Она не сдастся. Нужно попытаться еще раз, а потом еще и еще.
В какой-то период этого ночного кошмара, состоявшего из холода, грома в ушах, воды, непогоды и ее собственной крови, она увидела плывущую на нее корягу. В свете молнии ее корни были похожи на поднятые от ужаса руки. Коряга задела ее за бок, распалив огонь в замерзшем теле. Девушка почувствовала, что ее волосы и юбки запутались в покрытых листвой ветках. Освободиться было просто невозможно. Вертясь, она дотянулась рукой до твердого округлого ствола или огромного сука. Схватившись за него, она судорожно вцепилась пальцами в грубую кору и притянула к себе.
Было холодно, ветер обдувал ее мокрое дрожащее тело и бил в лицо. Низ же, наоборот, казался теплым. Но она продолжала держаться на плаву. Ее оцепеневший мозг не мог придумать ничего лучшего. Совсем ничего.
Иногда приходя в чувство, Кэтрин возмущалась оранжево-красному свету фонаря, светившему прямо ей в лицо, и тому, как бесцеремонно ее отцепили от коряги и затащили на дно маленькой лодки. Слова протеста, твердо озвученные в уме, однако, так и не сорвались с ее губ. Наброшенное на нее одеяло воняло рыбой. Но под его успокаивающей тяжестью она провалилась в забытье.

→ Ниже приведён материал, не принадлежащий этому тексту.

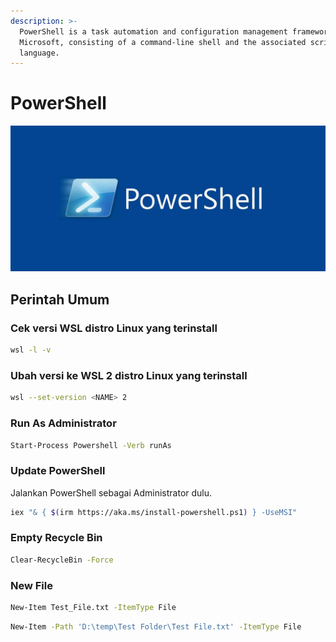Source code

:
 ```yaml
---
description: >-
  PowerShell is a task automation and configuration management framework from
  Microsoft, consisting of a command-line shell and the associated scripting
  language.
---
```


# PowerShell

![](.gitbook/assets/head_powershell.jpg)

## Perintah Umum

### Cek versi WSL distro Linux yang terinstall

```bash
wsl -l -v
```

### Ubah versi ke WSL 2 distro Linux yang terinstall

```bash
wsl --set-version <NAME> 2
```

### Run As Administrator

```bash
Start-Process Powershell -Verb runAs
```

### Update PowerShell

Jalankan PowerShell sebagai Administrator dulu.

```bash
iex "& { $(irm https://aka.ms/install-powershell.ps1) } -UseMSI"
```

### Empty Recycle Bin

```bash
Clear-RecycleBin -Force
```

### New File

```bash
New-Item Test_File.txt -ItemType File
```

```bash
New-Item -Path 'D:\temp\Test Folder\Test File.txt' -ItemType File
```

Время было, подобно переменчивому морю, перетекающим состоянием. Оно то поднималось, то опускалось, были то приливы, то отливы, унося ее то туда, то сюда, было то жарко, то холодно, то все озарялось светом, то погружалось в темный ночной бархат. Иногда она плавала на поверхности, легкая, как сама жизнь; иногда была крошечной каплей его подводных течений. Она часто улавливала голоса, успокаивающее бормотание и более глубокий резкий тон, в котором слышалось беспокойство, смешанное с чем-то вроде страха. И тем не менее ей это было неинтересно. Она погрузилась в совершенно безвольное состояние и не хотела ничего другого.

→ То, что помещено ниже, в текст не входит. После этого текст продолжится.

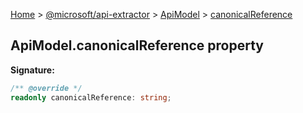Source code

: [Home](./index) &gt; [@microsoft/api-extractor](./api-extractor.md) &gt; [ApiModel](./api-extractor.apimodel.md) &gt; [canonicalReference](./api-extractor.apimodel.canonicalreference.md)

## ApiModel.canonicalReference property


<b>Signature:</b>

```typescript
/** @override */
readonly canonicalReference: string;
```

С большой неохотой Кэтрин наконец открыла глаза. Она ничего не понимала. Эта комната была ей совершенно незнакома — маленькая, не больше, чем в хижине. Из выходившего на солнечную сторону окна лились тепло и свет. Оттуда же задувал легкий бриз, лениво поднимая потускневшие муслиновые занавески. Сквозь квадратное отверстие можно было разглядеть длинную серебряно-коричневую гладь воды, окаймленную тонкими зелеными ивами, и высокое дерево с сухими длинными ветками, на которых висели черные комья, похожие на огромные гнилые фрукты. Несколько секунд Кэтрин, нахмурившись, пыталась сконцентрироваться и понять, что это за комья. Это были птицы. Сарычи.
Стены комнаты оказались неокрашенными. Кроме потемневшего от времени портрета ребенка с собакой на коленях их больше ничто не украшало. Обвисшая занавеска отделяла пространство в углу, где лежала мягкая одежда из ручной пряжи и орехи. Серая залатанная москитная сетка была единственным намеком на прикроватные шторы у изголовья обычного железного остова кровати, на котором она лежала.
Оглядевшись вокруг и пытаясь собраться с мыслями, Кэтрин почувствовала легкое головокружение. Если она была на лодке, то ей еще не приходилось видеть ничего подобного. Ничто здесь не было похоже на то, что она когда-либо видела.
— Проснулась, да?
Кэтрин повернула голову в сторону негромкого и одновременно резковатого голоса. Ослепленная светом, она могла различить только очертания женщины, стоявшей по ту сторону порога. За ней виднелось крыльцо с перилами и простор реки.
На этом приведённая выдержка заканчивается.